Charlie’s Law is is endorsed by several advocacy organizations:

“Massachusetts has a strong hands-free driving law, passed in 2019. Our current law prohibits drivers from holding any mobile electronic device in one’s hands, and bans reading or viewing text, images, or video displayed on a mobile electronic device. However, the law could be interpreted to permit someone to record a video if they are not actively handling the device while driving. Many vlog-tips sites advise people on how to mount a camera so as to be ‘hands free’ but still be able to actively engage with a mobile device,” notes Comerford. “Charlie’s Law will close that loophole, and will allow Charlie Braun’s tragic death to send a clear message to the public on the dangers of recording video while driving.”

“When we passed the hands-free law in 2019, we saw driver behavior change. Then COVID hit, and our driving habits, including phone use behind the wheel, have worsened in the past 20 months. This legislation amending the hands-free law will remind drivers that the car is no place for Zoom meetings, FaceTime, or vlogging.

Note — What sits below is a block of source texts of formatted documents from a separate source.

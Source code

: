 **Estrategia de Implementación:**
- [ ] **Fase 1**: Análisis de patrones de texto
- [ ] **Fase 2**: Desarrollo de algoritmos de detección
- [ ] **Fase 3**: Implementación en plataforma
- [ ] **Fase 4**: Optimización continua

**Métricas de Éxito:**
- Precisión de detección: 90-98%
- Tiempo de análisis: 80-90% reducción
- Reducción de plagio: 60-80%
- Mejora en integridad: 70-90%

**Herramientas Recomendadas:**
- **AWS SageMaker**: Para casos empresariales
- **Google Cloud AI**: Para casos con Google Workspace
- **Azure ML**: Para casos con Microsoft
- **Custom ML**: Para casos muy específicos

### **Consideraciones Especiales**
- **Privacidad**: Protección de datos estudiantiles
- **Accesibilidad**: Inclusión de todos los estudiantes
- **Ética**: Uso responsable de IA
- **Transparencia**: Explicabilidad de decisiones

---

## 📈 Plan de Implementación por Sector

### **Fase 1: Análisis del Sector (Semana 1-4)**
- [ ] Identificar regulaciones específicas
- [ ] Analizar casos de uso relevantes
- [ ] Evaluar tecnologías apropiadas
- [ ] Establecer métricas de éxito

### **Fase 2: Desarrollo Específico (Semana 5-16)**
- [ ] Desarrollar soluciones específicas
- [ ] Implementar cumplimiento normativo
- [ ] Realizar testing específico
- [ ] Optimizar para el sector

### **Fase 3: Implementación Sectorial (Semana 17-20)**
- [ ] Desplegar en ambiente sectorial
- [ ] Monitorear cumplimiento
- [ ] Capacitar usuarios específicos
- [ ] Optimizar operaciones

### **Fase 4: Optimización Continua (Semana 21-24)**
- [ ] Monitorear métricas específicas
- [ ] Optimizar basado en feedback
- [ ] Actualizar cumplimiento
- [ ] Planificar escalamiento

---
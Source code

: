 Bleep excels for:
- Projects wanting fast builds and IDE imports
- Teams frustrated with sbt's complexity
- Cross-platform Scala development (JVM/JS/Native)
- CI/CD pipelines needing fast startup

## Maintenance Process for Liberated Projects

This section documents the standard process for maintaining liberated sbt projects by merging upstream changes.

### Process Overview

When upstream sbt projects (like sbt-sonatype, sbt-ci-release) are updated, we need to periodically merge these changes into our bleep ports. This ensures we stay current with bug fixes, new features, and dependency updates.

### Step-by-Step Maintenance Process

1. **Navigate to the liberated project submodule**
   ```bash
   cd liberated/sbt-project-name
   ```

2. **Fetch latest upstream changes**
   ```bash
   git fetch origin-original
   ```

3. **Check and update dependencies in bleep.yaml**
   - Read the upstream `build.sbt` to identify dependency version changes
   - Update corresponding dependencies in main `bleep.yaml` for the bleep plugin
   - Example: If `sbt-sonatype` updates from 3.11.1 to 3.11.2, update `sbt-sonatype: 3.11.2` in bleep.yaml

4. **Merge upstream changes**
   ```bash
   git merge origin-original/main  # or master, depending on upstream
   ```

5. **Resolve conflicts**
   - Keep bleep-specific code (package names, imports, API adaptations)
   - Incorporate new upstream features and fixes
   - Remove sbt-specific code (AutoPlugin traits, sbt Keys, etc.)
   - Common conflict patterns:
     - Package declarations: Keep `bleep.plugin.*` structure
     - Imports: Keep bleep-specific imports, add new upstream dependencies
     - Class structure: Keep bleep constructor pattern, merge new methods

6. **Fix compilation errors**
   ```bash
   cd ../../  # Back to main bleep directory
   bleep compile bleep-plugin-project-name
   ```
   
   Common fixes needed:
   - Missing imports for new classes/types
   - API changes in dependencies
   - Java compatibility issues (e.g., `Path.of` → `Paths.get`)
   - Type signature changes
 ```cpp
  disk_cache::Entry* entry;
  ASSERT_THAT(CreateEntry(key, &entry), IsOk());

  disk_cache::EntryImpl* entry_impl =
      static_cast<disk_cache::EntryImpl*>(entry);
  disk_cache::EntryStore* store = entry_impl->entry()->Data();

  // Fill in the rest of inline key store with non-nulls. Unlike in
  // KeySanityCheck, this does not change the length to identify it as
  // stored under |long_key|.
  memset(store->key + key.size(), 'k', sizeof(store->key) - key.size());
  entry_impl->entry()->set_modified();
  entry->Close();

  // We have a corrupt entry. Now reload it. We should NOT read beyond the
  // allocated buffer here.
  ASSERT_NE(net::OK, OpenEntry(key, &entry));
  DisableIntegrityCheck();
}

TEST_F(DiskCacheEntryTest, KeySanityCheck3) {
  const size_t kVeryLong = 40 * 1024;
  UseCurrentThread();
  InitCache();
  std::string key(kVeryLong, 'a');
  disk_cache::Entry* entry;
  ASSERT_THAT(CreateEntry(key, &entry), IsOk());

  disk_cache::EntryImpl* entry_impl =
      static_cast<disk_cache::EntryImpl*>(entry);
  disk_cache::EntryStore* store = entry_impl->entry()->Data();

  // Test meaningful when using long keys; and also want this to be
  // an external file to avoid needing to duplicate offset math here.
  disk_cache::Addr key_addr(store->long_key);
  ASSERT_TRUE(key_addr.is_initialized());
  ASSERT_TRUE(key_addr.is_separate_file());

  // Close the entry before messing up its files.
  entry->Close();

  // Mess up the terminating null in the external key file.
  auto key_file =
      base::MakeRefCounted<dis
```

We must remember that when we drive, that’s the only thing we should be doing,” remarked Emily Stein, President, Safe Roads Alliance.

“AAA Northeast supports enhancing the hands-free law to discourage dangerous behavior behind the wheel. Even though recording a video while driving increases a driver’s risk of causing a crash, the behavior is being normalized on social media and traditional media. Strengthening the law will create teaching opportunities to inspire all Massachusetts motorists to make safe and focused driving their priority on the roadway,” added Mark Schieldrop, Public Affairs Specialist for AAA Northeast.

“I’m devastated by the death of Charlie Braun, and I am committed to working at the municipal level to make our streets safer for all roadway users.  We need to be looking at safety from all angles, including roadway design, speed limits, and driver behavior to prevent future accidents. Northampton is working to enact the changes we can at the municipal level; we need to partner with the state for legislation in order to enact more impactful change,” said Karen Foster, Northampton’s Ward 2 City Councilor.

Galen Mook, Executive Director of the Massachusetts Bicycle Coalition, said “Sadly, we are seeing fatal crashes involving drivers broadcasting videos of themselves while behind the wheel, and this bill strengthens the intention of the original hands-free law to prohibit dangerous behavior and responds to changing and popular technology. The severity of this danger cannot be overstated, and when bicycling around the streets of Massachusetts we see it every day where drivers are not fully engaged. We believe the improved language for this bill sends a strong message to drivers to remind them of their responsibilities out on the roads, while still allowing for the right to record in situations related to the safety and security of individuals in the car. As advocates, we will be watchful for how this law is implemented, being mindful of the potential of selective enforcement, and our hope is that a stronger bill can be used to educate all drivers to operate responsibility, in the end mitigating the need for enforcement and preventing crashes.”

A public hearing on the bill will be conducted before it is assigned to a joint committee.